Last updated 3:10AM ET
May 26, 2012
KPLU Local News
KPLU Local News
Seattle Chews On New Rules For Street Food
(2010-08-02)
Skillet is one of several mobile food vendors that could benefit from new rules that the Seattle City Council will soon consider. Photo by: Charla Bear / KPLU
(KPLU) - It might be easier to grab a bite on the street in Seattle soon. City leaders want to allow more trucks, trailers and carts to sell mobile meals in urban neighborhoods.

Customers are hungry for the idea. But some restaurant owners say street food messes up their business.

Jeanne Allen likes to chase down her food, at least when it comes to lunch from Skillet. The silver Airsream trailer slings upscale street food in a different neighborhood everyday.

"Some people I work with and I refer to ourselves as Skilletheads," she says. "We'll come and we'll find it and follow it whenever we can. So, actually my boss is on his way here from Redmond to Ballard with his family to get some Skillet."

She says the grass-fed burgers smothered with French cheese and arugula are worth it.

She's not alone. At least two dozen people stand in line or mill around retail shops while they wait for their food.

Gary Johnson, with the city's Planning and Development Department, wants to see more scenes like this in Seattle.

"Street food can add to making a neighborhood more of a destination," he says. "(It) increases vitality, color, a festive atmosphere, to make our streetscape places where people are going to want to be."
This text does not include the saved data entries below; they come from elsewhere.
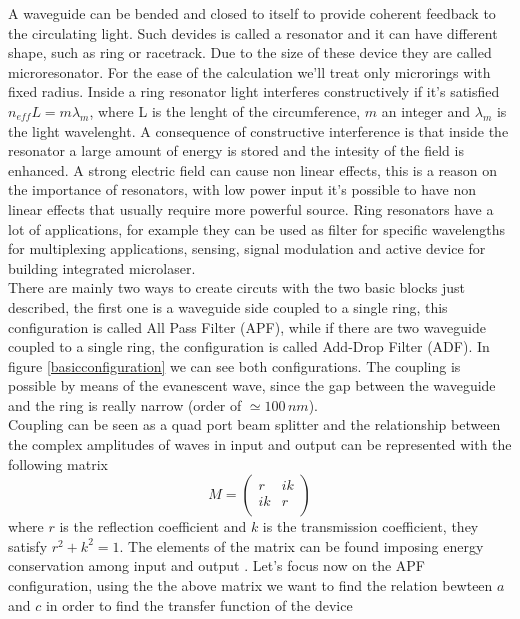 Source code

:A waveguide can be bended and closed to itself to provide coherent feedback to the circulating light. Such devides is called a resonator and it can have different shape, such as ring or racetrack. Due to the size of these device they are called microresonator. For the ease of the calculation we'll treat only microrings with fixed radius. Inside a ring resonator light interferes constructively if it's satisfied $n_{eff} L = m \lambda_m$, where L is the lenght of the circumference, $m$ an integer and $\lambda_m$ is the light wavelenght. A consequence of constructive interference is that inside the resonator a large amount of energy is stored and the intesity of the field is enhanced. A strong electric field can cause non linear effects, this is a reason on the importance of resonators, with low power input it's possible to have non linear effects that usually require more powerful source. Ring resonators have a lot of applications, for example they can be used as filter for specific wavelengths for multiplexing applications, sensing, signal modulation and active device for building integrated microlaser.\\
There are mainly two ways to create circuts with the two basic blocks just described, the first one is a waveguide side coupled to a single ring, this configuration is called All Pass Filter (APF), while if there are two waveguide coupled to a single ring, the configuration is called Add-Drop Filter (ADF). In figure \ref{basicconfiguration} we can see both configurations. The coupling is possible by means of the evanescent wave, since the gap between the waveguide and the ring is really narrow (order of $\simeq 100\, nm$).\\
Coupling can be seen as a quad port beam splitter and the relationship between the complex amplitudes of waves in input and output can be represented with the following matrix
\begin{equation}M = \begin{pmatrix}
r & ik \\
ik & r\\
\end{pmatrix}\end{equation}
where $r$ is the reflection coefficient and $k$ is the transmission coefficient, they satisfy $r^2 +k^2 = 1$. The elements of the matrix can be found imposing energy conservation among input and output \cite{thesis:masi}. Let's focus now on the APF configuration, using the the above matrix we want to find the relation bewteen $a$ and $c$ in order to find the transfer function of the device
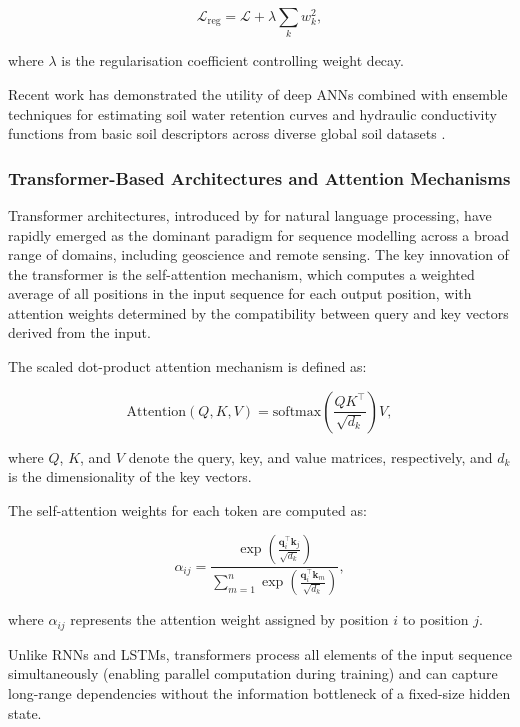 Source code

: \documentclass[land,article,submit,pdftex,moreauthors]{Definitions/mdpi}
\numberwithin{equation}{section}
\begin{document}
\begin{equation}
\mathcal{L}_{\text{reg}}
=
\mathcal{L}
+
\lambda
\sum_{k} w_k^2,
\end{equation}

where $\lambda$ is the regularisation coefficient controlling weight decay.

Recent work has demonstrated the utility of deep ANNs combined with ensemble techniques for estimating soil water retention curves and hydraulic conductivity functions from basic soil descriptors across diverse global soil datasets \citep{Lemenkova202403, Lemenkova202410}.

\subsubsection{Transformer-Based Architectures and Attention Mechanisms}

Transformer architectures, introduced by \citet{vaswani2017attention} for natural language processing, have rapidly emerged as the dominant paradigm for sequence modelling across a broad range of domains, including geoscience and remote sensing. The key innovation of the transformer is the self-attention mechanism, which computes a weighted average of all positions in the input sequence for each output position, with attention weights determined by the compatibility between query and key vectors derived from the input.

The scaled dot-product attention mechanism is defined as:

\begin{equation}
\text{Attention}(Q,K,V)
=
\text{softmax}
\left(
\frac{QK^\top}{\sqrt{d_k}}
\right)V,
\end{equation}

where $Q$, $K$, and $V$ denote the query, key, and value matrices, respectively, and $d_k$ is the dimensionality of the key vectors.

The self-attention weights for each token are computed as:

\begin{equation}
\alpha_{ij}
=
\frac{
\exp \left(
\frac{\mathbf{q}_i^\top \mathbf{k}_j}{\sqrt{d_k}}
\right)
}{
\sum_{m=1}^{n}
\exp \left(
\frac{\mathbf{q}_i^\top \mathbf{k}_m}{\sqrt{d_k}}
\right)
},
\end{equation}

where $\alpha_{ij}$ represents the attention weight assigned by position $i$ to position $j$.

Unlike RNNs and LSTMs, transformers process all elements of the input sequence simultaneously (enabling parallel computation during training) and can capture long-range dependencies without the information bottleneck of a fixed-size hidden state.
\end{document}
Johnson recently held a public forum to explain a new initiative that's headed for the city council. It would ease restrictions on street food put in place in the 1980s.

Right now, carts on the sidewalk are only allowed to sell a few things - coffee, hot dogs or popcorn. Trucks can serve just about anything, but they have to do it on private property.

Some people think the city needs to make food vendors clean up their act first.

"They present a real problem and the people they draw," says Bruce Cowan, a retail and restaurant landlord in Belltown. "And usually it's the mess they make. We've had some hot dogs and mustard thrown against the retail windows."

Some brick and mortar restaurant owners worry that mobile food will swoop into their neighborhoods and steal customers.

Johnson says the city council will address any concerns when it considers the new legislation. It could take up the measure this fall.